Das Projekt in der Otto-Schlecht-Straße sei gut, sagte Gabriele Kübler (SPD). „Angesichts der Flüchtlingszahlen müssen wir aber noch viel mehr dieser Projekte bewältigen.“ Sie denke dabei vor allem an die Anschlussunterbringung der Flüchtlinge. Denn nach spätestens zwei Jahren in der Gemeinschaftsunterkunft werden diese vom Kreis auf die Kommunen verteilt, auch wenn das Asylverfahren noch nicht abgeschlossen ist. „Wir werden also keine vier bis fünf Jahre Vorlaufzeit haben“, sagte Kübler. Sie plädiere deshalb für ein ämterübergreifendes Konzept innerhalb der Biberacher Stadtverwaltung.
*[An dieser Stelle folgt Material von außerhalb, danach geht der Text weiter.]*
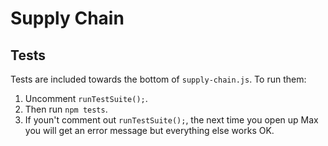 # Supply Chain

## Tests

Tests are included towards the bottom of `supply-chain.js`. To run them:

 1. Uncomment `runTestSuite();`.
 2. Then run `npm tests`.
 3. If youn't comment out `runTestSuite();`, the next time you open up Max you will get an error message but everything else works OK.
Die Schaffung von Wohnraum für Flüchtlinge werde die Stadt „richtig viel Energie kosten“, so Josef Weber (Grüne). Überdies dürfe man auch den sozialen Wohnungsbau für andere Zielgruppen nicht aus den Augen verlieren. Er sehe es nicht als gegeben an, dass der städtische Eigenbetrieb all diese Wohnungen bauen müsse, sagte Christoph Funk (FDP). Es sei aber wichtig, dass der Gemeinderat bald erfahre, was die Stadt schultern müsse. „Es geht neben dem Wohnraum auch um die Bildung und die Betreuung der Flüchtlinge.“
Es gebe verschiedene Projekte, die der städtische Eigenbetrieb Wohnungswirtschaft in diesem Bereich angehen könne, sagte Finanzbürgermeister Roland Wersch und sprach von einer Größenordnung von etwa 60 Wohnungen. „Wir wollen aber keine Gettoisierung. Das was in den 80er- und 90er-Jahren gemacht wurde, war nicht zielführend“, so Wersch.
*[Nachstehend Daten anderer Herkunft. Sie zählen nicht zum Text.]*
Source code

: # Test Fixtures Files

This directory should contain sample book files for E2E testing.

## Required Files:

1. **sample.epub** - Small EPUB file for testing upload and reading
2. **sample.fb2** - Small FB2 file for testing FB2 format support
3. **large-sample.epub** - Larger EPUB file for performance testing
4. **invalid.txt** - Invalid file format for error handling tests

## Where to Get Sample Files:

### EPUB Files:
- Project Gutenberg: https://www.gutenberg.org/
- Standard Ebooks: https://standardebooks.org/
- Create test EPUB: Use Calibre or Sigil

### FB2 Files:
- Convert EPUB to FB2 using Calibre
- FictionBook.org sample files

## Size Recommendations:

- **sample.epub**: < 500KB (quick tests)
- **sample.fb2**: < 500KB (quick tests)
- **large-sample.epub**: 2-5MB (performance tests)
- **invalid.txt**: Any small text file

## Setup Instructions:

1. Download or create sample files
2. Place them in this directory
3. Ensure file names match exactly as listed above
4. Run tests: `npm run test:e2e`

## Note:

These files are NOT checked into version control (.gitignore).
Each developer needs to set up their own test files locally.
Oberbürgermeister Norbert Zeidler kündigte an, dass er für den 20. Oktober einen runden Tisch einberufe, an dem Vertreter der Stadt, der Caritas, der Diakonie und der ehrenamtlichen Organisationen über das Thema Flüchtlinge in der Stadt beraten sollen. „Wir wollen dabei ein Maßnahmenpaket bündeln.“ Was auf die Stadt zukommen, sei noch nicht vorhersehbar. „Das ist ein Riesenpaket, das wir miteinander schnüren müssen. Ich habe den Ehrgeiz, dass wir das in Biberach gut machen“, so Zeidler.
Der Gemeinderat soll am 26. Oktober ausführlich über das Thema Flüchtlinge diskutieren. Tom Abele (CDU) regte an, dies gleich zu Beginn der Sitzung zu tun und die Bürgerfragestunde anzuhängen, damit sich auch Besucher dazu äußern können. „Es herrscht eine große Unsicherheit in der Bevölkerung und wir müssen nach der Willkommenseuphorie das Tagesgeschäft jetzt richtig machen.“ Dazu gehöre auch gute Information.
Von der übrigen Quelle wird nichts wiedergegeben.